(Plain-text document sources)
--------------------

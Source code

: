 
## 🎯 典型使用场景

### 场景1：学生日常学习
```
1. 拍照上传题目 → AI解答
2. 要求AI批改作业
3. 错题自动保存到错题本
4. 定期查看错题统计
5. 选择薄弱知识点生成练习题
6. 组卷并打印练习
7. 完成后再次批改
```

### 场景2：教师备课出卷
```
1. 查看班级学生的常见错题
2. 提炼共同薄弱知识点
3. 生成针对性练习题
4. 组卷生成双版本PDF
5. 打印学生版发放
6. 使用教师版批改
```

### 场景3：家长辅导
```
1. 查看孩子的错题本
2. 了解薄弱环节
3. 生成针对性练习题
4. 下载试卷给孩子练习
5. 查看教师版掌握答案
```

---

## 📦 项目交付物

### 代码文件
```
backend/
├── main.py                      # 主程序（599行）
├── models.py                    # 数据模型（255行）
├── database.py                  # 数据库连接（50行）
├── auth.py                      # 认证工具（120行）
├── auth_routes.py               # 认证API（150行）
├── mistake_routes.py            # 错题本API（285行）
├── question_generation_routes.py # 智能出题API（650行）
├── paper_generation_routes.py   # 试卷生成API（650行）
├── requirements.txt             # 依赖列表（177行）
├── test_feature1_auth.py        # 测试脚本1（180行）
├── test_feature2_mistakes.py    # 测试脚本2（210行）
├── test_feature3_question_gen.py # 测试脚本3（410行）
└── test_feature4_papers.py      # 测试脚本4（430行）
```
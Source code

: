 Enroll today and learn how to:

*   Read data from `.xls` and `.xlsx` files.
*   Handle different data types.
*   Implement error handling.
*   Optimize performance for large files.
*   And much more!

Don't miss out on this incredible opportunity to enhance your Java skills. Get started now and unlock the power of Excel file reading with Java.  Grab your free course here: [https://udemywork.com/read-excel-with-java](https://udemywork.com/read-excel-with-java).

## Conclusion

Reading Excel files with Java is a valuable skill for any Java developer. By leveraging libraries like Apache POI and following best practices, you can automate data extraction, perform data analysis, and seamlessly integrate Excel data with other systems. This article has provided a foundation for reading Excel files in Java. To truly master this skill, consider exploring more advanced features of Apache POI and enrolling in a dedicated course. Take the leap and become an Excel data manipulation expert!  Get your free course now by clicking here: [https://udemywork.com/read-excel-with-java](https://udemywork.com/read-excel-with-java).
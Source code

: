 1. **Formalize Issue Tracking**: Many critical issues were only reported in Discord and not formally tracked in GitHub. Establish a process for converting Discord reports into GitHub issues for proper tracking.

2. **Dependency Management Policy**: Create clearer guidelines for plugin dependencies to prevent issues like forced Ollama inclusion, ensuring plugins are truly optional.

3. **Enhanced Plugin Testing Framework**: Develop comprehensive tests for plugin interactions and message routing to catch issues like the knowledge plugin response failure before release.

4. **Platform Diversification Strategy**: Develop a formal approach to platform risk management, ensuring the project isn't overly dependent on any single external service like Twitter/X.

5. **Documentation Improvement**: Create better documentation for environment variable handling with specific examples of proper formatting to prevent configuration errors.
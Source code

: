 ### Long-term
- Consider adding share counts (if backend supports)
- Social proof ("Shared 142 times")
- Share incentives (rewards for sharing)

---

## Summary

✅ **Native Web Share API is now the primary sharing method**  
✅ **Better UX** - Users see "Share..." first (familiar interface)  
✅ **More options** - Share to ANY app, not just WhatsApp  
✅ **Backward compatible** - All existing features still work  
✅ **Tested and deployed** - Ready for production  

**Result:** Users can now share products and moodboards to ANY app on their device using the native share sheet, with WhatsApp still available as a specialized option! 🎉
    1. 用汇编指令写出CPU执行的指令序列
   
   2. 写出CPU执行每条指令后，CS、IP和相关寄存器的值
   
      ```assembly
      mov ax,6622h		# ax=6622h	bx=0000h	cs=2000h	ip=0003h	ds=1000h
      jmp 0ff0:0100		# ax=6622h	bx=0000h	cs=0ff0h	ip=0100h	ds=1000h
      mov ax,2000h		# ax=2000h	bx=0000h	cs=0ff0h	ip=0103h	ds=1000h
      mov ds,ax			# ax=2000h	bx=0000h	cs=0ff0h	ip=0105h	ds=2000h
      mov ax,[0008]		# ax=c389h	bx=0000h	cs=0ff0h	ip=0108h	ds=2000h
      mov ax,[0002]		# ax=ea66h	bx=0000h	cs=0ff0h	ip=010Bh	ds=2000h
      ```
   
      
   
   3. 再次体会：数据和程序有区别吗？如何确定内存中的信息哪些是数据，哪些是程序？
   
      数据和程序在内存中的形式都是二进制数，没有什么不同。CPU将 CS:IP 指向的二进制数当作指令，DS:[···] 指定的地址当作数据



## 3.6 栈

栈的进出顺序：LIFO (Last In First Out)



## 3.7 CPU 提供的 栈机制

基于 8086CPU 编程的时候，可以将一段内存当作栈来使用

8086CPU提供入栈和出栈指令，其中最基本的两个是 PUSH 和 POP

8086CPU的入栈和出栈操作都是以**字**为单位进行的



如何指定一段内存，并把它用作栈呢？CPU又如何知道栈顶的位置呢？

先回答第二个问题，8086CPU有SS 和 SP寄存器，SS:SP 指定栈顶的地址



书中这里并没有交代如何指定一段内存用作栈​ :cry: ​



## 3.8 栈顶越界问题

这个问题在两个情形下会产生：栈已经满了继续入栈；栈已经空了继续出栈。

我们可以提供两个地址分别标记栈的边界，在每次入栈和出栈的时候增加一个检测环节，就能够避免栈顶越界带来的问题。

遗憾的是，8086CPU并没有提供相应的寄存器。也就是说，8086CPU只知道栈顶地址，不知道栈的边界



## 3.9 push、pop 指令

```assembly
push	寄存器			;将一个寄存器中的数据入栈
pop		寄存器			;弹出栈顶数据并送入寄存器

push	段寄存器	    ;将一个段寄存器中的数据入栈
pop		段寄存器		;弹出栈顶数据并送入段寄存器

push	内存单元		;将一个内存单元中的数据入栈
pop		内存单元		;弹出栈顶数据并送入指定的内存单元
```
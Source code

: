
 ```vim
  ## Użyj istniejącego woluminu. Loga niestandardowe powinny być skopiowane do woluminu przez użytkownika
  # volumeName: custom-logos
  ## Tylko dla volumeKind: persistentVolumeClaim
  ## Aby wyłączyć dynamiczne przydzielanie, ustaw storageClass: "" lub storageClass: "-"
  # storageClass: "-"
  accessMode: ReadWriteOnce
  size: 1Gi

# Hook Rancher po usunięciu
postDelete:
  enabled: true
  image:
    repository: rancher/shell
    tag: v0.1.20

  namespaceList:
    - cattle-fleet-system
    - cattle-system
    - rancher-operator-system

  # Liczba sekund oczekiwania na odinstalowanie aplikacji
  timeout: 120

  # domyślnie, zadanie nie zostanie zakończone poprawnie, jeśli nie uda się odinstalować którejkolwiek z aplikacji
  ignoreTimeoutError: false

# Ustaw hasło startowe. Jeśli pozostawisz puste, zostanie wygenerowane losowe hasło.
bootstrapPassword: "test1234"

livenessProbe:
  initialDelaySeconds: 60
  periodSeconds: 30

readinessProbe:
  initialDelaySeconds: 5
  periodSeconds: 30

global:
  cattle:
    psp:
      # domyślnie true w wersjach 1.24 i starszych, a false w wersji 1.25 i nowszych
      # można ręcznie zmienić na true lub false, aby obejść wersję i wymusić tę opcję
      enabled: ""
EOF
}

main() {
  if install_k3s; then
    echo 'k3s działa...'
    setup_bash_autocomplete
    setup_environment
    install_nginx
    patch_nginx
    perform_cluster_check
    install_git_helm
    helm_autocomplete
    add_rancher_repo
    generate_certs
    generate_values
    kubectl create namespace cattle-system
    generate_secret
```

--------------------

**Task to carry out**
Copy all the records above exactly, missing none.

**Exercise response**
Source code

: 
## 🎯 典型使用场景

### 场景1：学生日常学习
```
1. 拍照上传题目 → AI解答
2. 要求AI批改作业
3. 错题自动保存到错题本
4. 定期查看错题统计
5. 选择薄弱知识点生成练习题
6. 组卷并打印练习
7. 完成后再次批改
```

### 场景2：教师备课出卷
```
1. 查看班级学生的常见错题
2. 提炼共同薄弱知识点
3. 生成针对性练习题
4. 组卷生成双版本PDF
5. 打印学生版发放
6. 使用教师版批改
```

### 场景3：家长辅导
```
1. 查看孩子的错题本
2. 了解薄弱环节
3. 生成针对性练习题
4. 下载试卷给孩子练习
5. 查看教师版掌握答案
```

---

## 📦 项目交付物

### 代码文件
```
backend/
├── main.py                      # 主程序（599行）
├── models.py                    # 数据模型（255行）
├── database.py                  # 数据库连接（50行）
├── auth.py                      # 认证工具（120行）
├── auth_routes.py               # 认证API（150行）
├── mistake_routes.py            # 错题本API（285行）
├── question_generation_routes.py # 智能出题API（650行）
├── paper_generation_routes.py   # 试卷生成API（650行）
├── requirements.txt             # 依赖列表（177行）
├── test_feature1_auth.py        # 测试脚本1（180行）
├── test_feature2_mistakes.py    # 测试脚本2（210行）
├── test_feature3_question_gen.py # 测试脚本3（410行）
└── test_feature4_papers.py      # 测试脚本4（430行）
```
Source code

: Enroll today and learn how to:

*   Read data from `.xls` and `.xlsx` files.
*   Handle different data types.
*   Implement error handling.
*   Optimize performance for large files.
*   And much more!

Don't miss out on this incredible opportunity to enhance your Java skills. Get started now and unlock the power of Excel file reading with Java.  Grab your free course here: [https://udemywork.com/read-excel-with-java](https://udemywork.com/read-excel-with-java).

## Conclusion

Reading Excel files with Java is a valuable skill for any Java developer. By leveraging libraries like Apache POI and following best practices, you can automate data extraction, perform data analysis, and seamlessly integrate Excel data with other systems. This article has provided a foundation for reading Excel files in Java. To truly master this skill, consider exploring more advanced features of Apache POI and enrolling in a dedicated course. Take the leap and become an Excel data manipulation expert!  Get your free course now by clicking here: [https://udemywork.com/read-excel-with-java](https://udemywork.com/read-excel-with-java).
Source code

: 1. **Formalize Issue Tracking**: Many critical issues were only reported in Discord and not formally tracked in GitHub. Establish a process for converting Discord reports into GitHub issues for proper tracking.

2. **Dependency Management Policy**: Create clearer guidelines for plugin dependencies to prevent issues like forced Ollama inclusion, ensuring plugins are truly optional.

3. **Enhanced Plugin Testing Framework**: Develop comprehensive tests for plugin interactions and message routing to catch issues like the knowledge plugin response failure before release.

4. **Platform Diversification Strategy**: Develop a formal approach to platform risk management, ensuring the project isn't overly dependent on any single external service like Twitter/X.

5. **Documentation Improvement**: Create better documentation for environment variable handling with specific examples of proper formatting to prevent configuration errors.
Source code

: ### Long-term
- Consider adding share counts (if backend supports)
- Social proof ("Shared 142 times")
- Share incentives (rewards for sharing)

---

## Summary

✅ **Native Web Share API is now the primary sharing method**  
✅ **Better UX** - Users see "Share..." first (familiar interface)  
✅ **More options** - Share to ANY app, not just WhatsApp  
✅ **Backward compatible** - All existing features still work  
✅ **Tested and deployed** - Ready for production  

**Result:** Users can now share products and moodboards to ANY app on their device using the native share sheet, with WhatsApp still available as a specialized option! 🎉
    1. 用汇编指令写出CPU执行的指令序列
   
   2. 写出CPU执行每条指令后，CS、IP和相关寄存器的值
   
      ```assembly
      mov ax,6622h		# ax=6622h	bx=0000h	cs=2000h	ip=0003h	ds=1000h
      jmp 0ff0:0100		# ax=6622h	bx=0000h	cs=0ff0h	ip=0100h	ds=1000h
      mov ax,2000h		# ax=2000h	bx=0000h	cs=0ff0h	ip=0103h	ds=1000h
      mov ds,ax			# ax=2000h	bx=0000h	cs=0ff0h	ip=0105h	ds=2000h
      mov ax,[0008]		# ax=c389h	bx=0000h	cs=0ff0h	ip=0108h	ds=2000h
      mov ax,[0002]		# ax=ea66h	bx=0000h	cs=0ff0h	ip=010Bh	ds=2000h
      ```
   
      
   
   3. 再次体会：数据和程序有区别吗？如何确定内存中的信息哪些是数据，哪些是程序？
   
      数据和程序在内存中的形式都是二进制数，没有什么不同。CPU将 CS:IP 指向的二进制数当作指令，DS:[···] 指定的地址当作数据



## 3.6 栈

栈的进出顺序：LIFO (Last In First Out)



## 3.7 CPU 提供的 栈机制

基于 8086CPU 编程的时候，可以将一段内存当作栈来使用

8086CPU提供入栈和出栈指令，其中最基本的两个是 PUSH 和 POP

8086CPU的入栈和出栈操作都是以**字**为单位进行的



如何指定一段内存，并把它用作栈呢？CPU又如何知道栈顶的位置呢？

先回答第二个问题，8086CPU有SS 和 SP寄存器，SS:SP 指定栈顶的地址



书中这里并没有交代如何指定一段内存用作栈​ :cry: ​



## 3.8 栈顶越界问题

这个问题在两个情形下会产生：栈已经满了继续入栈；栈已经空了继续出栈。

我们可以提供两个地址分别标记栈的边界，在每次入栈和出栈的时候增加一个检测环节，就能够避免栈顶越界带来的问题。

遗憾的是，8086CPU并没有提供相应的寄存器。也就是说，8086CPU只知道栈顶地址，不知道栈的边界



## 3.9 push、pop 指令

```assembly
push	寄存器			;将一个寄存器中的数据入栈
pop		寄存器			;弹出栈顶数据并送入寄存器

push	段寄存器	    ;将一个段寄存器中的数据入栈
pop		段寄存器		;弹出栈顶数据并送入段寄存器

push	内存单元		;将一个内存单元中的数据入栈
pop		内存单元		;弹出栈顶数据并送入指定的内存单元
```
Source code

:
 ```vim
  ## Użyj istniejącego woluminu. Loga niestandardowe powinny być skopiowane do woluminu przez użytkownika
  # volumeName: custom-logos
  ## Tylko dla volumeKind: persistentVolumeClaim
  ## Aby wyłączyć dynamiczne przydzielanie, ustaw storageClass: "" lub storageClass: "-"
  # storageClass: "-"
  accessMode: ReadWriteOnce
  size: 1Gi

# Hook Rancher po usunięciu
postDelete:
  enabled: true
  image:
    repository: rancher/shell
    tag: v0.1.20

  namespaceList:
    - cattle-fleet-system
    - cattle-system
    - rancher-operator-system

  # Liczba sekund oczekiwania na odinstalowanie aplikacji
  timeout: 120

  # domyślnie, zadanie nie zostanie zakończone poprawnie, jeśli nie uda się odinstalować którejkolwiek z aplikacji
  ignoreTimeoutError: false

# Ustaw hasło startowe. Jeśli pozostawisz puste, zostanie wygenerowane losowe hasło.
bootstrapPassword: "test1234"

livenessProbe:
  initialDelaySeconds: 60
  periodSeconds: 30

readinessProbe:
  initialDelaySeconds: 5
  periodSeconds: 30

global:
  cattle:
    psp:
      # domyślnie true w wersjach 1.24 i starszych, a false w wersji 1.25 i nowszych
      # można ręcznie zmienić na true lub false, aby obejść wersję i wymusić tę opcję
      enabled: ""
EOF
}

main() {
  if install_k3s; then
    echo 'k3s działa...'
    setup_bash_autocomplete
    setup_environment
    install_nginx
    patch_nginx
    perform_cluster_check
    install_git_helm
    helm_autocomplete
    add_rancher_repo
    generate_certs
    generate_values
    kubectl create namespace cattle-system
    generate_secret
```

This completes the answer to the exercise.